Stored dataset items
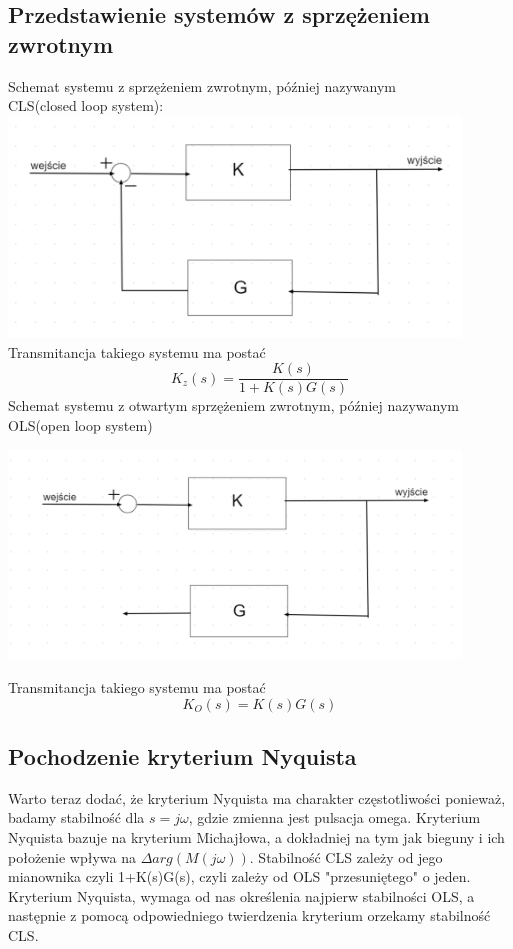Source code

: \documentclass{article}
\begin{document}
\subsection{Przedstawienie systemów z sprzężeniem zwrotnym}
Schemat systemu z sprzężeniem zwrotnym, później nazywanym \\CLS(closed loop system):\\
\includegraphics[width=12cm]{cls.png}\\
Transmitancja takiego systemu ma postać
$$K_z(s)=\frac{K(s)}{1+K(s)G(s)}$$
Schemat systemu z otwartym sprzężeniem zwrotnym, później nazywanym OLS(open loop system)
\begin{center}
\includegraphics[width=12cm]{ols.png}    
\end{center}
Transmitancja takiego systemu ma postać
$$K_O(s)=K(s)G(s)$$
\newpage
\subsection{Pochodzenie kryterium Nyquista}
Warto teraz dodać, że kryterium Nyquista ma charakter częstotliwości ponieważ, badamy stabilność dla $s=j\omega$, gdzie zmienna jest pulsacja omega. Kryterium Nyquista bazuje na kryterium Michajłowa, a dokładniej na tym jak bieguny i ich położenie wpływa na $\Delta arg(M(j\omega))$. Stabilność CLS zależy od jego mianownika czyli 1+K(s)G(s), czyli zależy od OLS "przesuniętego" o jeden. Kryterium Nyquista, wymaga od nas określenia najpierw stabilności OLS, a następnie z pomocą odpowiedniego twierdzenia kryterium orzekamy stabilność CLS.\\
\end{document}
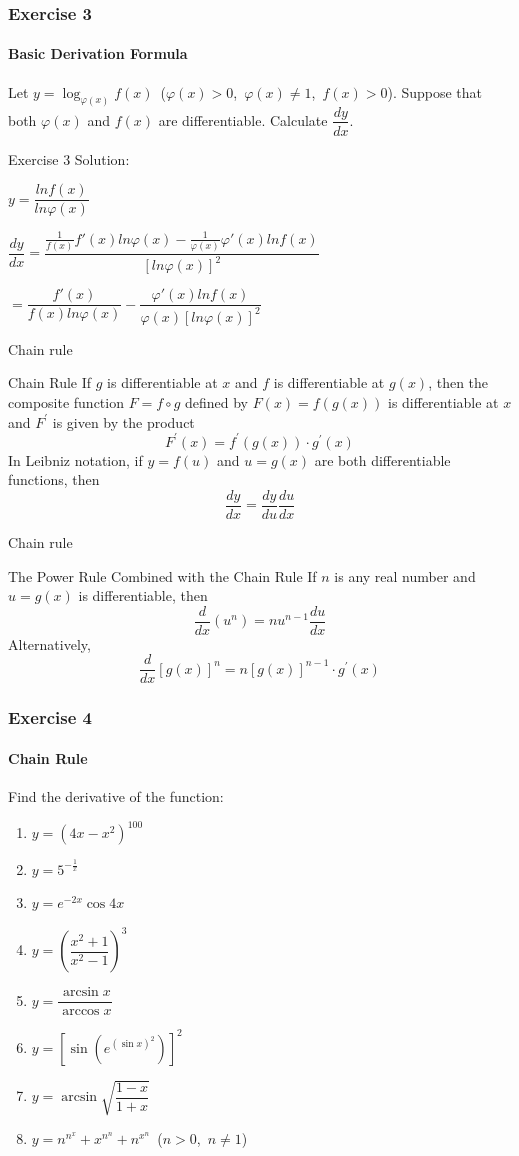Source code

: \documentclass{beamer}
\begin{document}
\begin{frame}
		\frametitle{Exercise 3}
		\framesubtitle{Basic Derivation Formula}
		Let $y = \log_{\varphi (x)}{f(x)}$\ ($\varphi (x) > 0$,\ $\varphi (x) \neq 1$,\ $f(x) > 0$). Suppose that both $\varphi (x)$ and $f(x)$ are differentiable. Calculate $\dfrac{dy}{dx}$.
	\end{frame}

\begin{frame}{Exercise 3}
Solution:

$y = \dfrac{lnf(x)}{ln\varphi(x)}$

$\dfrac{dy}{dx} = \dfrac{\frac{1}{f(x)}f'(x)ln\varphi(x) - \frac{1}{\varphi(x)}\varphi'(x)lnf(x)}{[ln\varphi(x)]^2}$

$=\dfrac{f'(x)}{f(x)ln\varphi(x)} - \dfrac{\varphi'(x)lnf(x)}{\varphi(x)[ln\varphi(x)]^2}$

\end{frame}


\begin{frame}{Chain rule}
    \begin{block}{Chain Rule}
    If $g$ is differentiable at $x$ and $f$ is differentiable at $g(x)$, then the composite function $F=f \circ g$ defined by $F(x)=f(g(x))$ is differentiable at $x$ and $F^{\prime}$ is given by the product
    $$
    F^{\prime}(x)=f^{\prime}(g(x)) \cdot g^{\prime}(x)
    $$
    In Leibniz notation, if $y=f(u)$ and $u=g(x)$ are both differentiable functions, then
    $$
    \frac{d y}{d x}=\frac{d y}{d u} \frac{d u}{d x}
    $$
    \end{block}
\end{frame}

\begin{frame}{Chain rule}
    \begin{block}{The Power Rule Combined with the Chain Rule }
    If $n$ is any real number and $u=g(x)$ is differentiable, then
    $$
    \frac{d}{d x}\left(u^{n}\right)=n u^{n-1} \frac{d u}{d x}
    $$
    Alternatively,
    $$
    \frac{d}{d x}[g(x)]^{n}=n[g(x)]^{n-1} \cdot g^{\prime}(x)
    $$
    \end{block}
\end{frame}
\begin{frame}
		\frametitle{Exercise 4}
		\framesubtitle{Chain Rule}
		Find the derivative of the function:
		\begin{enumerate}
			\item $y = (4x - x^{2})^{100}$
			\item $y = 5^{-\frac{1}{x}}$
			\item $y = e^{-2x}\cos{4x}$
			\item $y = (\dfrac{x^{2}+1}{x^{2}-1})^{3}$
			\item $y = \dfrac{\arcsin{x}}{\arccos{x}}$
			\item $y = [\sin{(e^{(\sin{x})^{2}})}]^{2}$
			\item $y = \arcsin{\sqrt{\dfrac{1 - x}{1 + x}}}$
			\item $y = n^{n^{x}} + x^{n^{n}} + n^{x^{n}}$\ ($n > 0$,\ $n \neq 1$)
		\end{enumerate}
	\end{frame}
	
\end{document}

- **What you are asked to do**
Leave the pictures behind and transcribe every record above exactly.

- **Written solution**
Source code

: \documentclass{article}
\begin{document}
\subsection{Przedstawienie systemów z sprzężeniem zwrotnym}
Schemat systemu z sprzężeniem zwrotnym, później nazywanym \\CLS(closed loop system):\\
\includegraphics[width=12cm]{cls.png}\\
Transmitancja takiego systemu ma postać
$$K_z(s)=\frac{K(s)}{1+K(s)G(s)}$$
Schemat systemu z otwartym sprzężeniem zwrotnym, później nazywanym OLS(open loop system)
\begin{center}
\includegraphics[width=12cm]{ols.png}    
\end{center}
Transmitancja takiego systemu ma postać
$$K_O(s)=K(s)G(s)$$
\newpage
\subsection{Pochodzenie kryterium Nyquista}
Warto teraz dodać, że kryterium Nyquista ma charakter częstotliwości ponieważ, badamy stabilność dla $s=j\omega$, gdzie zmienna jest pulsacja omega. Kryterium Nyquista bazuje na kryterium Michajłowa, a dokładniej na tym jak bieguny i ich położenie wpływa na $\Delta arg(M(j\omega))$. Stabilność CLS zależy od jego mianownika czyli 1+K(s)G(s), czyli zależy od OLS "przesuniętego" o jeden. Kryterium Nyquista, wymaga od nas określenia najpierw stabilności OLS, a następnie z pomocą odpowiedniego twierdzenia kryterium orzekamy stabilność CLS.\\
\end{document}
Source code

: \documentclass{beamer}
\begin{document}
\begin{frame}
		\frametitle{Exercise 3}
		\framesubtitle{Basic Derivation Formula}
		Let $y = \log_{\varphi (x)}{f(x)}$\ ($\varphi (x) > 0$,\ $\varphi (x) \neq 1$,\ $f(x) > 0$). Suppose that both $\varphi (x)$ and $f(x)$ are differentiable. Calculate $\dfrac{dy}{dx}$.
	\end{frame}

\begin{frame}{Exercise 3}
Solution:

$y = \dfrac{lnf(x)}{ln\varphi(x)}$

$\dfrac{dy}{dx} = \dfrac{\frac{1}{f(x)}f'(x)ln\varphi(x) - \frac{1}{\varphi(x)}\varphi'(x)lnf(x)}{[ln\varphi(x)]^2}$

$=\dfrac{f'(x)}{f(x)ln\varphi(x)} - \dfrac{\varphi'(x)lnf(x)}{\varphi(x)[ln\varphi(x)]^2}$

\end{frame}


\begin{frame}{Chain rule}
    \begin{block}{Chain Rule}
    If $g$ is differentiable at $x$ and $f$ is differentiable at $g(x)$, then the composite function $F=f \circ g$ defined by $F(x)=f(g(x))$ is differentiable at $x$ and $F^{\prime}$ is given by the product
    $$
    F^{\prime}(x)=f^{\prime}(g(x)) \cdot g^{\prime}(x)
    $$
    In Leibniz notation, if $y=f(u)$ and $u=g(x)$ are both differentiable functions, then
    $$
    \frac{d y}{d x}=\frac{d y}{d u} \frac{d u}{d x}
    $$
    \end{block}
\end{frame}

\begin{frame}{Chain rule}
    \begin{block}{The Power Rule Combined with the Chain Rule }
    If $n$ is any real number and $u=g(x)$ is differentiable, then
    $$
    \frac{d}{d x}\left(u^{n}\right)=n u^{n-1} \frac{d u}{d x}
    $$
    Alternatively,
    $$
    \frac{d}{d x}[g(x)]^{n}=n[g(x)]^{n-1} \cdot g^{\prime}(x)
    $$
    \end{block}
\end{frame}
\begin{frame}
		\frametitle{Exercise 4}
		\framesubtitle{Chain Rule}
		Find the derivative of the function:
		\begin{enumerate}
			\item $y = (4x - x^{2})^{100}$
			\item $y = 5^{-\frac{1}{x}}$
			\item $y = e^{-2x}\cos{4x}$
			\item $y = (\dfrac{x^{2}+1}{x^{2}-1})^{3}$
			\item $y = \dfrac{\arcsin{x}}{\arccos{x}}$
			\item $y = [\sin{(e^{(\sin{x})^{2}})}]^{2}$
			\item $y = \arcsin{\sqrt{\dfrac{1 - x}{1 + x}}}$
			\item $y = n^{n^{x}} + x^{n^{n}} + n^{x^{n}}$\ ($n > 0$,\ $n \neq 1$)
		\end{enumerate}
	\end{frame}
	
\end{document}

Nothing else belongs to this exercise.